Identify the lines in the data below that contain "jsdelivr" and give only how many there are.

(Records contained in a dataset)
┄┄┄┄┄┄┄┄┄┄

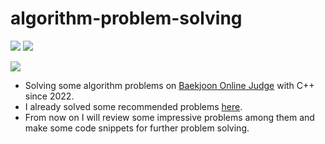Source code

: # algorithm-problem-solving

<img src="https://img.shields.io/badge/C++-00599C?style=flat&logo=C%2B%2B&logoColor=white"/> <img src="https://img.shields.io/badge/Python-3776AB?style=flat&logo=Python&logoColor=white"/> 

<img src="http://mazandi.herokuapp.com/api?handle=leesoft&theme=warm"/>

* Solving some algorithm problems on <a href="https://www.acmicpc.net/">Baekjoon Online Judge</a> with C++ since 2022.
* I already solved some recommended problems <a href="https://plzrun.tistory.com/entry/%EC%95%8C%EA%B3%A0%EB%A6%AC%EC%A6%98-%EB%AC%B8%EC%A0%9C%ED%92%80%EC%9D%B4PS-%EC%8B%9C%EC%9E%91%ED%95%98%EA%B8%B0">here</a>.
* From now on I will review some impressive problems among them and make some code snippets for further problem solving.
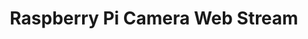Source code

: ---
title: "Raspberry Pi Camera Web Stream"
year: "2024"
description: "This project sets up a live web stream from a Raspberry Pi camera module that can be accessed from any device on your local network through a web browser."
image: "/project/iPad Streaming Live feed.jpeg"
projectUrl: "https://github.com/shreyashguptas/Raspberry-Pi-Camera-Web-Stream"
technologies: ["Raspberry Pi", "Python", "Web Stream"]
--- 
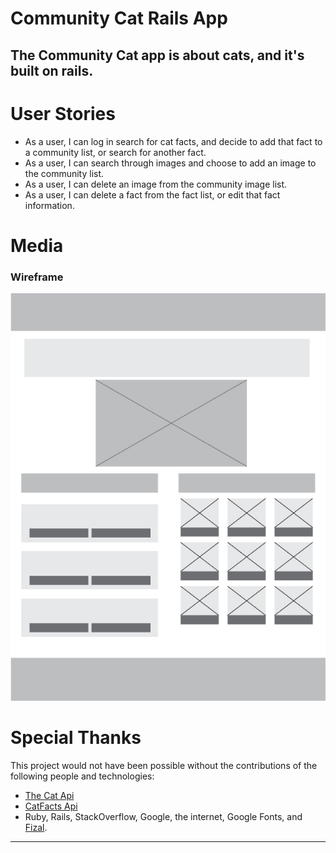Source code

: # Community Cat Rails App
The Community Cat app is about cats, and it's built on rails. 
---
# User Stories
* As a user, I can log in search for cat facts, and decide to add that fact to a community list, or search for another fact.
* As a user, I can search through images and choose to add an image to the community list.
* As a user, I can delete an image from the community image list.
* As a user, I can delete a fact from the fact list, or edit that fact information.

# Media
### Wireframe
![Wireframe](wireframe.jpg)


# Special Thanks
This project would not have been possible without the contributions of the following people and technologies:
* [The Cat Api ](http://thecatapi.com/)
*  [CatFacts Api ](http://catfacts-api.appspot.com/)
*  Ruby, Rails, StackOverflow, Google, the internet, Google Fonts, and [Fizal](http://github.com/fizal619).
---



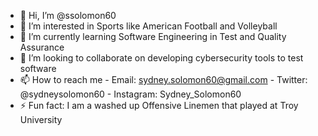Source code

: - 👋 Hi, I’m @ssolomon60
- 👀 I’m interested in Sports like American Football and Volleyball
- 🌱 I’m currently learning Software Engineering in Test and Quality Assurance
- 💞️ I’m looking to collaborate on developing cybersecurity tools to test software
- 📫 How to reach me
      - Email: sydney.solomon60@gmail.com
      - Twitter: @sydneysolomon60
      - Instagram: Sydney_Solomon60
- ⚡ Fun fact: I am a washed up Offensive Linemen that played at Troy University 

<!---
ssolomon60/ssolomon60 is a ✨ special ✨ repository because its `README.md` (this file) appears on your GitHub profile.
You can click the Preview link to take a look at your changes.
--->
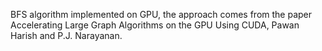 BFS algorithm implemented on GPU, the approach comes from the paper Accelerating Large Graph Algorithms on the GPU
Using CUDA, Pawan Harish and P.J. Narayanan.
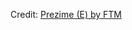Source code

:<div class="card">
<div id="observablehq-a5d45f3d"></div>
<p>Credit: <a href="https://observablehq.com/d/00553671b1e208a6">Prezime (E) by FTM</a></p>

<link rel="stylesheet" href="https://cdn.jsdelivr.net/npm/@observablehq/inspector@5/dist/inspector.css">
<script type="module">
import {Runtime, Inspector} from "https://cdn.jsdelivr.net/npm/@observablehq/runtime@5/dist/runtime.js";
import define from "https://api.observablehq.com/d/00553671b1e208a6.js?";
new Runtime().module(define, Inspector.into("#observablehq-a5d45f3d"));
</script>
</div>
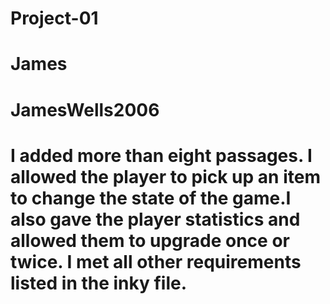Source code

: # Project-01

# James

# JamesWells2006

# I added more than eight passages. I allowed the player to pick up an item to change the state of the game.I also gave the player statistics and allowed them to upgrade once or twice. I met all other requirements listed in the inky file.

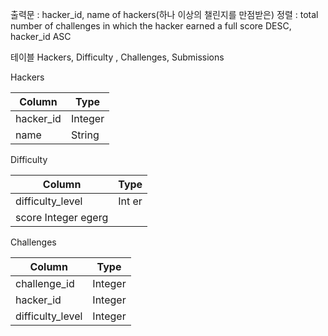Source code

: 출력문 : hacker_id, name of hackers(하나 이상의 챌린지를 만점받은)
정렬 : total number of challenges in which the hacker earned a full score DESC, hacker_id ASC

테이블 
Hackers, Difficulty , Challenges, Submissions

Hackers

| Column    | Type    |
| --------- | ------- |
| hacker_id | Integer |
| name      | String  |

Difficulty

| Column           | Type        |
| ---------------- | --------- |
| difficulty_level | Int   er    |
| score        Integer   egerg   |

Challenges

| Column           | Type    |
| ---------------- | ------- |
| challenge_id     | Integer |
| hacker_id        | Integer |
| difficulty_level | Integer |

┄┄┄┄┄┄┄┄┄┄

RESPONSE AREA. 2